Records drawn from a dataset:
────────────────────

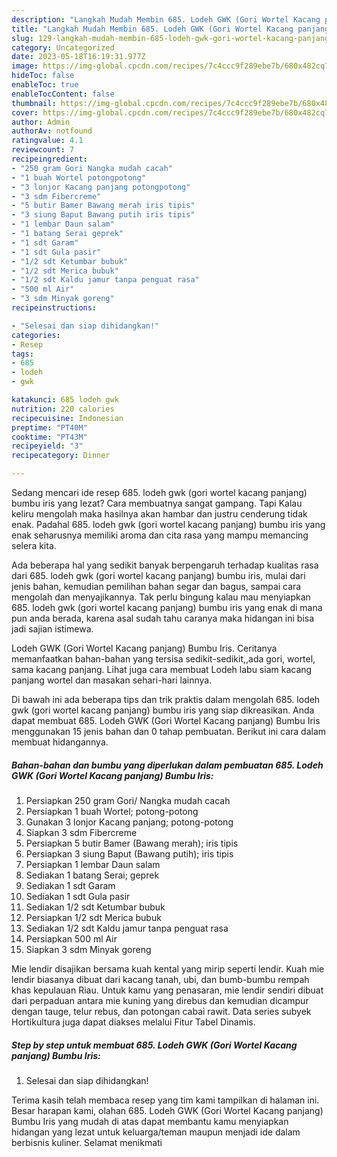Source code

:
 ```yaml
---
description: "Langkah Mudah Membin 685. Lodeh GWK (Gori Wortel Kacang panjang) Bumbu Iris yang Lezat Sekali}"
title: "Langkah Mudah Membin 685. Lodeh GWK (Gori Wortel Kacang panjang) Bumbu Iris yang Lezat Sekali}"
slug: 129-langkah-mudah-membin-685-lodeh-gwk-gori-wortel-kacang-panjang-bumbu-iris-yang-lezat-sekali
category: Uncategorized
date: 2023-05-18T16:19:31.977Z
image: https://img-global.cpcdn.com/recipes/7c4ccc9f289ebe7b/680x482cq70/685-lodeh-gwk-gori-wortel-kacang-panjang-bumbu-iris-foto-resep-utama.jpg
hideToc: false
enableToc: true
enableTocContent: false
thumbnail: https://img-global.cpcdn.com/recipes/7c4ccc9f289ebe7b/680x482cq70/685-lodeh-gwk-gori-wortel-kacang-panjang-bumbu-iris-foto-resep-utama.jpg
cover: https://img-global.cpcdn.com/recipes/7c4ccc9f289ebe7b/680x482cq70/685-lodeh-gwk-gori-wortel-kacang-panjang-bumbu-iris-foto-resep-utama.jpg
author: Admin
authorAv: notfound
ratingvalue: 4.1
reviewcount: 7
recipeingredient:
- "250 gram Gori Nangka mudah cacah"
- "1 buah Wortel potongpotong"
- "3 lonjor Kacang panjang potongpotong"
- "3 sdm Fibercreme"
- "5 butir Bamer Bawang merah iris tipis"
- "3 siung Baput Bawang putih iris tipis"
- "1 lembar Daun salam"
- "1 batang Serai geprek"
- "1 sdt Garam"
- "1 sdt Gula pasir"
- "1/2 sdt Ketumbar bubuk"
- "1/2 sdt Merica bubuk"
- "1/2 sdt Kaldu jamur tanpa penguat rasa"
- "500 ml Air"
- "3 sdm Minyak goreng"
recipeinstructions:

- "Selesai dan siap dihidangkan!"
categories:
- Resep
tags:
- 685
- lodeh
- gwk

katakunci: 685 lodeh gwk 
nutrition: 220 calories
recipecuisine: Indonesian
preptime: "PT40M"
cooktime: "PT43M"
recipeyield: "3"
recipecategory: Dinner

---
```



Sedang mencari ide resep 685. lodeh gwk (gori wortel kacang panjang) bumbu iris yang lezat? Cara membuatnya sangat gampang. Tapi Kalau keliru mengolah maka hasilnya akan hambar dan justru cenderung tidak enak. Padahal 685. lodeh gwk (gori wortel kacang panjang) bumbu iris yang enak seharusnya memiliki aroma dan cita rasa yang mampu memancing selera kita.


Ada beberapa hal yang sedikit banyak berpengaruh terhadap kualitas rasa dari 685. lodeh gwk (gori wortel kacang panjang) bumbu iris, mulai dari jenis bahan, kemudian pemilihan bahan segar dan bagus, sampai cara mengolah dan menyajikannya. Tak perlu bingung kalau mau menyiapkan 685. lodeh gwk (gori wortel kacang panjang) bumbu iris yang enak di mana pun anda berada, karena asal sudah tahu caranya maka hidangan ini bisa jadi sajian istimewa.

Lodeh GWK (Gori Wortel Kacang panjang) Bumbu Iris. Ceritanya memanfaatkan bahan-bahan yang tersisa sedikit-sedikit,,ada gori, wortel, sama kacang panjang. Lihat juga cara membuat Lodeh labu siam kacang panjang wortel dan masakan sehari-hari lainnya.


Di bawah ini ada beberapa tips dan trik praktis dalam mengolah 685. lodeh gwk (gori wortel kacang panjang) bumbu iris yang siap dikreasikan. Anda dapat membuat 685. Lodeh GWK (Gori Wortel Kacang panjang) Bumbu Iris menggunakan 15 jenis bahan dan 0 tahap pembuatan. Berikut ini cara dalam membuat hidangannya.

<!--inarticleads1-->

##### Bahan-bahan dan bumbu yang diperlukan dalam pembuatan 685. Lodeh GWK (Gori Wortel Kacang panjang) Bumbu Iris:

1. Persiapkan 250 gram Gori/ Nangka mudah cacah
1. Persiapkan 1 buah Wortel; potong-potong
1. Gunakan 3 lonjor Kacang panjang; potong-potong
1. Siapkan 3 sdm Fibercreme
1. Persiapkan 5 butir Bamer (Bawang merah); iris tipis
1. Persiapkan 3 siung Baput (Bawang putih); iris tipis
1. Persiapkan 1 lembar Daun salam
1. Sediakan 1 batang Serai; geprek
1. Sediakan 1 sdt Garam
1. Sediakan 1 sdt Gula pasir
1. Sediakan 1/2 sdt Ketumbar bubuk
1. Persiapkan 1/2 sdt Merica bubuk
1. Sediakan 1/2 sdt Kaldu jamur tanpa penguat rasa
1. Persiapkan 500 ml Air
1. Siapkan 3 sdm Minyak goreng


Mie lendir disajikan bersama kuah kental yang mirip seperti lendir. Kuah mie lendir biasanya dibuat dari kacang tanah, ubi, dan bumb-bumbu rempah khas kepulauan Riau. Untuk kamu yang penasaran, mie lendir sendiri dibuat dari perpaduan antara mie kuning yang direbus dan kemudian dicampur dengan tauge, telur rebus, dan potongan cabai rawit. Data series subyek Hortikultura juga dapat diakses melalui Fitur Tabel Dinamis. 

<!--inarticleads2-->

##### Step by step untuk membuat 685. Lodeh GWK (Gori Wortel Kacang panjang) Bumbu Iris:


1. Selesai dan siap dihidangkan!



Terima kasih telah membaca resep yang tim kami tampilkan di halaman ini. Besar harapan kami, olahan 685. Lodeh GWK (Gori Wortel Kacang panjang) Bumbu Iris yang mudah di atas dapat membantu kamu menyiapkan hidangan yang lezat untuk keluarga/teman maupun menjadi ide dalam berbisnis kuliner. Selamat menikmati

────────────────────

**ACTIVITY:**
For the data above, return an exact copy that contains no pictures.

**SOLUTION TO THIS EXERCISE:**
Source code

:
 ```yaml
---
description: "Langkah Mudah Membin 685. Lodeh GWK (Gori Wortel Kacang panjang) Bumbu Iris yang Lezat Sekali}"
title: "Langkah Mudah Membin 685. Lodeh GWK (Gori Wortel Kacang panjang) Bumbu Iris yang Lezat Sekali}"
slug: 129-langkah-mudah-membin-685-lodeh-gwk-gori-wortel-kacang-panjang-bumbu-iris-yang-lezat-sekali
category: Uncategorized
date: 2023-05-18T16:19:31.977Z
image: https://img-global.cpcdn.com/recipes/7c4ccc9f289ebe7b/680x482cq70/685-lodeh-gwk-gori-wortel-kacang-panjang-bumbu-iris-foto-resep-utama.jpg
hideToc: false
enableToc: true
enableTocContent: false
thumbnail: https://img-global.cpcdn.com/recipes/7c4ccc9f289ebe7b/680x482cq70/685-lodeh-gwk-gori-wortel-kacang-panjang-bumbu-iris-foto-resep-utama.jpg
cover: https://img-global.cpcdn.com/recipes/7c4ccc9f289ebe7b/680x482cq70/685-lodeh-gwk-gori-wortel-kacang-panjang-bumbu-iris-foto-resep-utama.jpg
author: Admin
authorAv: notfound
ratingvalue: 4.1
reviewcount: 7
recipeingredient:
- "250 gram Gori Nangka mudah cacah"
- "1 buah Wortel potongpotong"
- "3 lonjor Kacang panjang potongpotong"
- "3 sdm Fibercreme"
- "5 butir Bamer Bawang merah iris tipis"
- "3 siung Baput Bawang putih iris tipis"
- "1 lembar Daun salam"
- "1 batang Serai geprek"
- "1 sdt Garam"
- "1 sdt Gula pasir"
- "1/2 sdt Ketumbar bubuk"
- "1/2 sdt Merica bubuk"
- "1/2 sdt Kaldu jamur tanpa penguat rasa"
- "500 ml Air"
- "3 sdm Minyak goreng"
recipeinstructions:

- "Selesai dan siap dihidangkan!"
categories:
- Resep
tags:
- 685
- lodeh
- gwk

katakunci: 685 lodeh gwk 
nutrition: 220 calories
recipecuisine: Indonesian
preptime: "PT40M"
cooktime: "PT43M"
recipeyield: "3"
recipecategory: Dinner

---
```



Sedang mencari ide resep 685. lodeh gwk (gori wortel kacang panjang) bumbu iris yang lezat? Cara membuatnya sangat gampang. Tapi Kalau keliru mengolah maka hasilnya akan hambar dan justru cenderung tidak enak. Padahal 685. lodeh gwk (gori wortel kacang panjang) bumbu iris yang enak seharusnya memiliki aroma dan cita rasa yang mampu memancing selera kita.


Ada beberapa hal yang sedikit banyak berpengaruh terhadap kualitas rasa dari 685. lodeh gwk (gori wortel kacang panjang) bumbu iris, mulai dari jenis bahan, kemudian pemilihan bahan segar dan bagus, sampai cara mengolah dan menyajikannya. Tak perlu bingung kalau mau menyiapkan 685. lodeh gwk (gori wortel kacang panjang) bumbu iris yang enak di mana pun anda berada, karena asal sudah tahu caranya maka hidangan ini bisa jadi sajian istimewa.

Lodeh GWK (Gori Wortel Kacang panjang) Bumbu Iris. Ceritanya memanfaatkan bahan-bahan yang tersisa sedikit-sedikit,,ada gori, wortel, sama kacang panjang. Lihat juga cara membuat Lodeh labu siam kacang panjang wortel dan masakan sehari-hari lainnya.


Di bawah ini ada beberapa tips dan trik praktis dalam mengolah 685. lodeh gwk (gori wortel kacang panjang) bumbu iris yang siap dikreasikan. Anda dapat membuat 685. Lodeh GWK (Gori Wortel Kacang panjang) Bumbu Iris menggunakan 15 jenis bahan dan 0 tahap pembuatan. Berikut ini cara dalam membuat hidangannya.

<!--inarticleads1-->

##### Bahan-bahan dan bumbu yang diperlukan dalam pembuatan 685. Lodeh GWK (Gori Wortel Kacang panjang) Bumbu Iris:

1. Persiapkan 250 gram Gori/ Nangka mudah cacah
1. Persiapkan 1 buah Wortel; potong-potong
1. Gunakan 3 lonjor Kacang panjang; potong-potong
1. Siapkan 3 sdm Fibercreme
1. Persiapkan 5 butir Bamer (Bawang merah); iris tipis
1. Persiapkan 3 siung Baput (Bawang putih); iris tipis
1. Persiapkan 1 lembar Daun salam
1. Sediakan 1 batang Serai; geprek
1. Sediakan 1 sdt Garam
1. Sediakan 1 sdt Gula pasir
1. Sediakan 1/2 sdt Ketumbar bubuk
1. Persiapkan 1/2 sdt Merica bubuk
1. Sediakan 1/2 sdt Kaldu jamur tanpa penguat rasa
1. Persiapkan 500 ml Air
1. Siapkan 3 sdm Minyak goreng


Mie lendir disajikan bersama kuah kental yang mirip seperti lendir. Kuah mie lendir biasanya dibuat dari kacang tanah, ubi, dan bumb-bumbu rempah khas kepulauan Riau. Untuk kamu yang penasaran, mie lendir sendiri dibuat dari perpaduan antara mie kuning yang direbus dan kemudian dicampur dengan tauge, telur rebus, dan potongan cabai rawit. Data series subyek Hortikultura juga dapat diakses melalui Fitur Tabel Dinamis. 

<!--inarticleads2-->

##### Step by step untuk membuat 685. Lodeh GWK (Gori Wortel Kacang panjang) Bumbu Iris:


1. Selesai dan siap dihidangkan!



Terima kasih telah membaca resep yang tim kami tampilkan di halaman ini. Besar harapan kami, olahan 685. Lodeh GWK (Gori Wortel Kacang panjang) Bumbu Iris yang mudah di atas dapat membantu kamu menyiapkan hidangan yang lezat untuk keluarga/teman maupun menjadi ide dalam berbisnis kuliner. Selamat menikmati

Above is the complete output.